Finding support in these places gives you a glimpse into the "after" condition, so you can see that the change you’re facing isn’t a destination, but a mile marker en route to the next one.
Find meaning in change
We tend to get tunnel vision when change comes, with each transition sometimes feeling like the defining moment of our lives. Yet, they keep coming, and the meaning we ascribe to each of them is really what defines our lives.
In keeping with the previous tip, make a concerted effort to view not just this transitional period, but all times of transition in your life, as points of interest on a larger map. An exercise I often do with both individuals and groups is to have them make a graph of their lives, much like a stock chart, with ups and downs.

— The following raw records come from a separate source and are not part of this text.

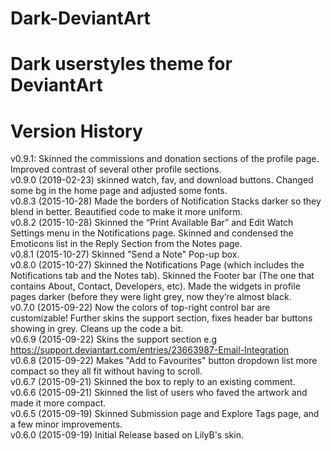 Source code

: # Dark-DeviantArt
Dark userstyles theme for DeviantArt
=======

# Version History
v0.9.1: Skinned the commissions and donation sections of the profile page. Improved contrast of several other profile sections.  
v0.9.0 (2019-02-23) skinned watch, fav, and download buttons. Changed some bg in the home page and adjusted some fonts.  
v0.8.3 (2015-10-28) Made the borders of Notification Stacks darker so they blend in better. Beautified code to make it more uniform.  
v0.8.2 (2015-10-28) Skinned the “Print Available Bar” and Edit Watch Settings menu in the Notifications page. Skinned and condensed the Emoticons list in the Reply Section from the Notes page.  
v0.8.1 (2015-10-27) Skinned "Send a Note" Pop-up box.  
v0.8.0 (2015-10-27) Skinned the Notifications Page (which includes the Notifications tab and the Notes tab). Skinned the Footer bar (The one that contains About, Contact, Developers, etc). Made the widgets in profile pages darker (before they were light grey, now they’re almost black.  
v0.7.0 (2015-09-22) Now the colors of top-right control bar are customizable! Further skins the support section, fixes header bar buttons showing in grey. Cleans up the code a bit.  
v0.6.9 (2015-09-22) Skins the support section e.g https://support.deviantart.com/entries/23663987-Email-Integration  
v0.6.8 (2015-09-22) Makes "Add to Favourites" button dropdown list more compact so they all fit without having to scroll.  
v0.6.7 (2015-09-21) Skinned the box to reply to an existing comment.  
v0.6.6 (2015-09-21) Skinned the list of users who faved the artwork and made it more compact.  
v0.6.5 (2015-09-19) Skinned Submission page and Explore Tags page, and a few minor improvements.  
v0.6.0 (2015-09-19) Initial Release based on LilyB's skin. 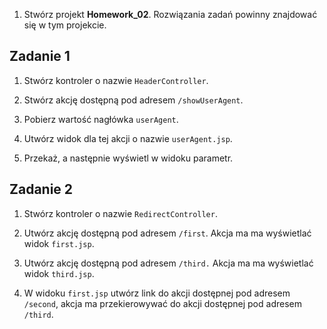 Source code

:    1. Stwórz projekt **Homework_02**. Rozwiązania zadań powinny znajdować się w tym projekcie.

## Zadanie 1

   1. Stwórz kontroler o nazwie `HeaderController`.
   
   2. Stwórz akcję dostępną pod adresem `/showUserAgent`.
   3. Pobierz wartość nagłówka `userAgent`.
   4. Utwórz widok dla tej akcji o nazwie `userAgent.jsp`.
   5. Przekaż, a następnie wyświetl w widoku parametr.

## Zadanie 2

   1. Stwórz kontroler o nazwie `RedirectController`.
   
   2. Utwórz akcję dostępną pod adresem `/first`. Akcja ma ma wyświetlać widok `first.jsp`.
   3. Utwórz akcję dostępną pod adresem `/third.` Akcja ma ma wyświetlać widok `third.jsp`.
   4. W widoku `first.jsp` utwórz link do akcji dostępnej pod adresem `/second`, akcja ma przekierowywać do akcji 
   dostępnej pod adresem `/third`.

At each point where the graph changes direction, recognize that you learned something new about yourself or the world. What was it? Perhaps it was learning that something was more important to you than you’d realized, or finding a capacity for overcoming fear that you weren’t aware of, or something else. Does anything you learned at those times shed any light on your current situation?
Those ups and downs are like the heartbeat of your core self, so see what they have to teach you about what makes you tick.
Also, realize that every dip in the graph is followed by an uptick. Look at your own chart and you’ll see this. It means that you have an unblemished record of surviving everything that life has thrown your way, and you’ll survive whatever this is, too.
It’s your hero’s journey
Your graph is going to continue having ups and downs until you take your last breath, and that’s where the richness of life comes from. When change strikes, it can shake us. If we let it, change can shake us apart.
But if you orient toward your most authentic self as the ultimate source of clarity when things are in question, you can develop a different relationship to change. Being shaken by change doesn’t need to be a negative. Much like panning for gold, we can use the shaking to loosen the dirt and let it fall away, revealing the gold dust that we’re really after.